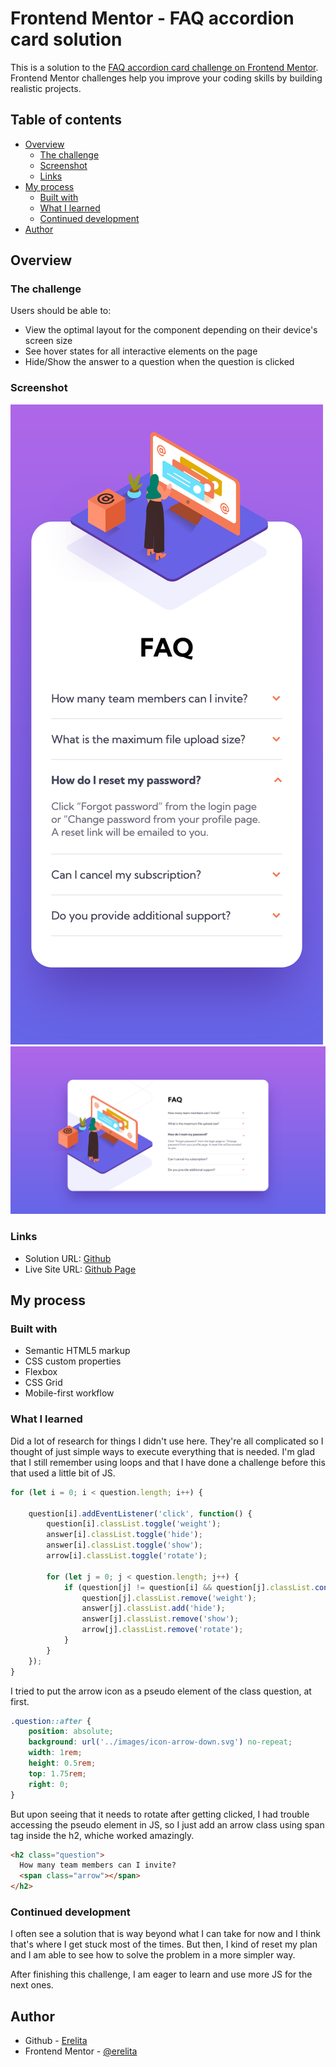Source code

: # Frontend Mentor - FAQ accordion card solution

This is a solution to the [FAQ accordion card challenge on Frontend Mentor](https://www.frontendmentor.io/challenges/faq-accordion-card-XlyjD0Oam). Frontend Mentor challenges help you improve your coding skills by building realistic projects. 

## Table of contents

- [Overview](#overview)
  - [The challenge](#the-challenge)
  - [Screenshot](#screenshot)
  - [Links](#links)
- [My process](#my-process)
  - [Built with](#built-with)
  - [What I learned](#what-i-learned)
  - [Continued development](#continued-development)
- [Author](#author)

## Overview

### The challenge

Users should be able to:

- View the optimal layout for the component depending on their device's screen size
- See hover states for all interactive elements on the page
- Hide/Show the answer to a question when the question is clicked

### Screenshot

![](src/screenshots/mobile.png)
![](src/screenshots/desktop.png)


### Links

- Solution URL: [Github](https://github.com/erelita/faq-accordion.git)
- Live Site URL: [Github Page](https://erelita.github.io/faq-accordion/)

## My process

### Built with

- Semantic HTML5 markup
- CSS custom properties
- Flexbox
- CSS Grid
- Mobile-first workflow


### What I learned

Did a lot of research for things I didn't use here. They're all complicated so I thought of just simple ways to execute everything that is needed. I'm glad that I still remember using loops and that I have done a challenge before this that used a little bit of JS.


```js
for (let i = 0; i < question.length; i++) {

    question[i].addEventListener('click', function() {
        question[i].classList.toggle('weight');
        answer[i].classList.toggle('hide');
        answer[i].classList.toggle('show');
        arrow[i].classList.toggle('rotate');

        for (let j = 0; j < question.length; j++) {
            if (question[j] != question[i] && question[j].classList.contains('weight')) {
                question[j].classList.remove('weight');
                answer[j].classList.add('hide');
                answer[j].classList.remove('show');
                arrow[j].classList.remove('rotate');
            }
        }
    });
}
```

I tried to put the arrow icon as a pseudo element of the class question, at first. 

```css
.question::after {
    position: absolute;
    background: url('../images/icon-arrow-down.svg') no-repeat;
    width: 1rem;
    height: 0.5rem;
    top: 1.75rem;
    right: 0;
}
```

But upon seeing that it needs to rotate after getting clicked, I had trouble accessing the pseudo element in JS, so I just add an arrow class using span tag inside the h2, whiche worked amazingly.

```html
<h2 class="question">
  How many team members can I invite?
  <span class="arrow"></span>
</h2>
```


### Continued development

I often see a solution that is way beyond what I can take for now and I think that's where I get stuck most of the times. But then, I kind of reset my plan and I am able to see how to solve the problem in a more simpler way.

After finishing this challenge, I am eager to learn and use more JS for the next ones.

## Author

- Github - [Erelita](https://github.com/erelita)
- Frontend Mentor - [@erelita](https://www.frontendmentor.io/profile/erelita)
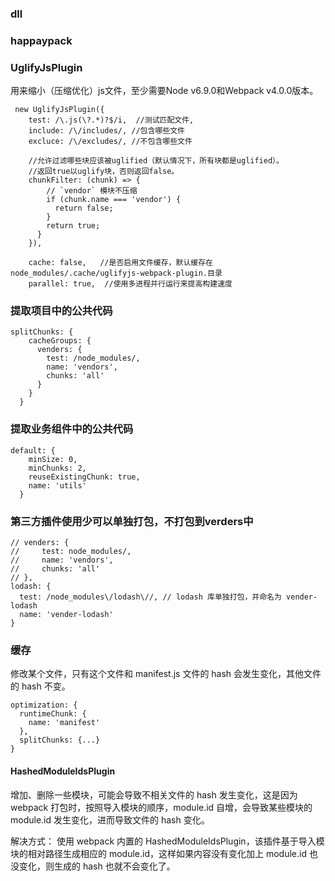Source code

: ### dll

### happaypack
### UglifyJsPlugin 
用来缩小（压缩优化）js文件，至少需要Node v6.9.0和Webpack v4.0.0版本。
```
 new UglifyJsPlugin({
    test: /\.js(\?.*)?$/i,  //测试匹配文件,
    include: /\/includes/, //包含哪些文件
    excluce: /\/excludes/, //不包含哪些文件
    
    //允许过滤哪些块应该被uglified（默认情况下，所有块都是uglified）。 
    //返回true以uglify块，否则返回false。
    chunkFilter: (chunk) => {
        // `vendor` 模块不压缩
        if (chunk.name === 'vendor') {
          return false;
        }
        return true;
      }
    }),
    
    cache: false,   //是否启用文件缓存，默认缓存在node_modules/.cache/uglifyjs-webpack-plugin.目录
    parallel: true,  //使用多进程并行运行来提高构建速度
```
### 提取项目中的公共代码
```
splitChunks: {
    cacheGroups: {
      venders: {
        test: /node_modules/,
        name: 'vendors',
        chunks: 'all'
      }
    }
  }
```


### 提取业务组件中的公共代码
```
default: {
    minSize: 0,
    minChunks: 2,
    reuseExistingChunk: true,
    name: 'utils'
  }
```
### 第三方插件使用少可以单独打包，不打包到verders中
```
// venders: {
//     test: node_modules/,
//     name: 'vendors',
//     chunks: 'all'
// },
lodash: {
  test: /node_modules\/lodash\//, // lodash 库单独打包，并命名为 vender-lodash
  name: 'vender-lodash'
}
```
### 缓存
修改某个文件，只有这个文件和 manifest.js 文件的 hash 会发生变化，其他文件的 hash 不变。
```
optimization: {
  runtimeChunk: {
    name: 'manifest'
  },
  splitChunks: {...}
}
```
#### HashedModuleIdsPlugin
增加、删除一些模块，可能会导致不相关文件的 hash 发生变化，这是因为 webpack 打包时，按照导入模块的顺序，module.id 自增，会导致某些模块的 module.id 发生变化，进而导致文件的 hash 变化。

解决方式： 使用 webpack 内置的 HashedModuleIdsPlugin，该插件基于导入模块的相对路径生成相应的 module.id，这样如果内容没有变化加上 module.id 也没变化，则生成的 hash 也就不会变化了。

^^^^^^^^^^^^^^^^

**What the task asks**
Line by line, write out the data above exactly, without the pictures.

**Exercise result**
Source code

: # Frontend Mentor - FAQ accordion card solution

This is a solution to the [FAQ accordion card challenge on Frontend Mentor](https://www.frontendmentor.io/challenges/faq-accordion-card-XlyjD0Oam). Frontend Mentor challenges help you improve your coding skills by building realistic projects. 

## Table of contents

- [Overview](#overview)
  - [The challenge](#the-challenge)
  - [Screenshot](#screenshot)
  - [Links](#links)
- [My process](#my-process)
  - [Built with](#built-with)
  - [What I learned](#what-i-learned)
  - [Continued development](#continued-development)
- [Author](#author)

## Overview

### The challenge

Users should be able to:

- View the optimal layout for the component depending on their device's screen size
- See hover states for all interactive elements on the page
- Hide/Show the answer to a question when the question is clicked

### Screenshot

![](src/screenshots/mobile.png)
![](src/screenshots/desktop.png)


### Links

- Solution URL: [Github](https://github.com/erelita/faq-accordion.git)
- Live Site URL: [Github Page](https://erelita.github.io/faq-accordion/)

## My process

### Built with

- Semantic HTML5 markup
- CSS custom properties
- Flexbox
- CSS Grid
- Mobile-first workflow


### What I learned

Did a lot of research for things I didn't use here. They're all complicated so I thought of just simple ways to execute everything that is needed. I'm glad that I still remember using loops and that I have done a challenge before this that used a little bit of JS.


```js
for (let i = 0; i < question.length; i++) {

    question[i].addEventListener('click', function() {
        question[i].classList.toggle('weight');
        answer[i].classList.toggle('hide');
        answer[i].classList.toggle('show');
        arrow[i].classList.toggle('rotate');

        for (let j = 0; j < question.length; j++) {
            if (question[j] != question[i] && question[j].classList.contains('weight')) {
                question[j].classList.remove('weight');
                answer[j].classList.add('hide');
                answer[j].classList.remove('show');
                arrow[j].classList.remove('rotate');
            }
        }
    });
}
```

I tried to put the arrow icon as a pseudo element of the class question, at first. 

```css
.question::after {
    position: absolute;
    background: url('../images/icon-arrow-down.svg') no-repeat;
    width: 1rem;
    height: 0.5rem;
    top: 1.75rem;
    right: 0;
}
```

But upon seeing that it needs to rotate after getting clicked, I had trouble accessing the pseudo element in JS, so I just add an arrow class using span tag inside the h2, whiche worked amazingly.

```html
<h2 class="question">
  How many team members can I invite?
  <span class="arrow"></span>
</h2>
```


### Continued development

I often see a solution that is way beyond what I can take for now and I think that's where I get stuck most of the times. But then, I kind of reset my plan and I am able to see how to solve the problem in a more simpler way.

After finishing this challenge, I am eager to learn and use more JS for the next ones.

## Author

- Github - [Erelita](https://github.com/erelita)
- Frontend Mentor - [@erelita](https://www.frontendmentor.io/profile/erelita)
Source code

: ### dll

### happaypack
### UglifyJsPlugin 
用来缩小（压缩优化）js文件，至少需要Node v6.9.0和Webpack v4.0.0版本。
```
 new UglifyJsPlugin({
    test: /\.js(\?.*)?$/i,  //测试匹配文件,
    include: /\/includes/, //包含哪些文件
    excluce: /\/excludes/, //不包含哪些文件
    
    //允许过滤哪些块应该被uglified（默认情况下，所有块都是uglified）。 
    //返回true以uglify块，否则返回false。
    chunkFilter: (chunk) => {
        // `vendor` 模块不压缩
        if (chunk.name === 'vendor') {
          return false;
        }
        return true;
      }
    }),
    
    cache: false,   //是否启用文件缓存，默认缓存在node_modules/.cache/uglifyjs-webpack-plugin.目录
    parallel: true,  //使用多进程并行运行来提高构建速度
```
### 提取项目中的公共代码
```
splitChunks: {
    cacheGroups: {
      venders: {
        test: /node_modules/,
        name: 'vendors',
        chunks: 'all'
      }
    }
  }
```


### 提取业务组件中的公共代码
```
default: {
    minSize: 0,
    minChunks: 2,
    reuseExistingChunk: true,
    name: 'utils'
  }
```
### 第三方插件使用少可以单独打包，不打包到verders中
```
// venders: {
//     test: node_modules/,
//     name: 'vendors',
//     chunks: 'all'
// },
lodash: {
  test: /node_modules\/lodash\//, // lodash 库单独打包，并命名为 vender-lodash
  name: 'vender-lodash'
}
```
### 缓存
修改某个文件，只有这个文件和 manifest.js 文件的 hash 会发生变化，其他文件的 hash 不变。
```
optimization: {
  runtimeChunk: {
    name: 'manifest'
  },
  splitChunks: {...}
}
```
#### HashedModuleIdsPlugin
增加、删除一些模块，可能会导致不相关文件的 hash 发生变化，这是因为 webpack 打包时，按照导入模块的顺序，module.id 自增，会导致某些模块的 module.id 发生变化，进而导致文件的 hash 变化。

解决方式： 使用 webpack 内置的 HashedModuleIdsPlugin，该插件基于导入模块的相对路径生成相应的 module.id，这样如果内容没有变化加上 module.id 也没变化，则生成的 hash 也就不会变化了。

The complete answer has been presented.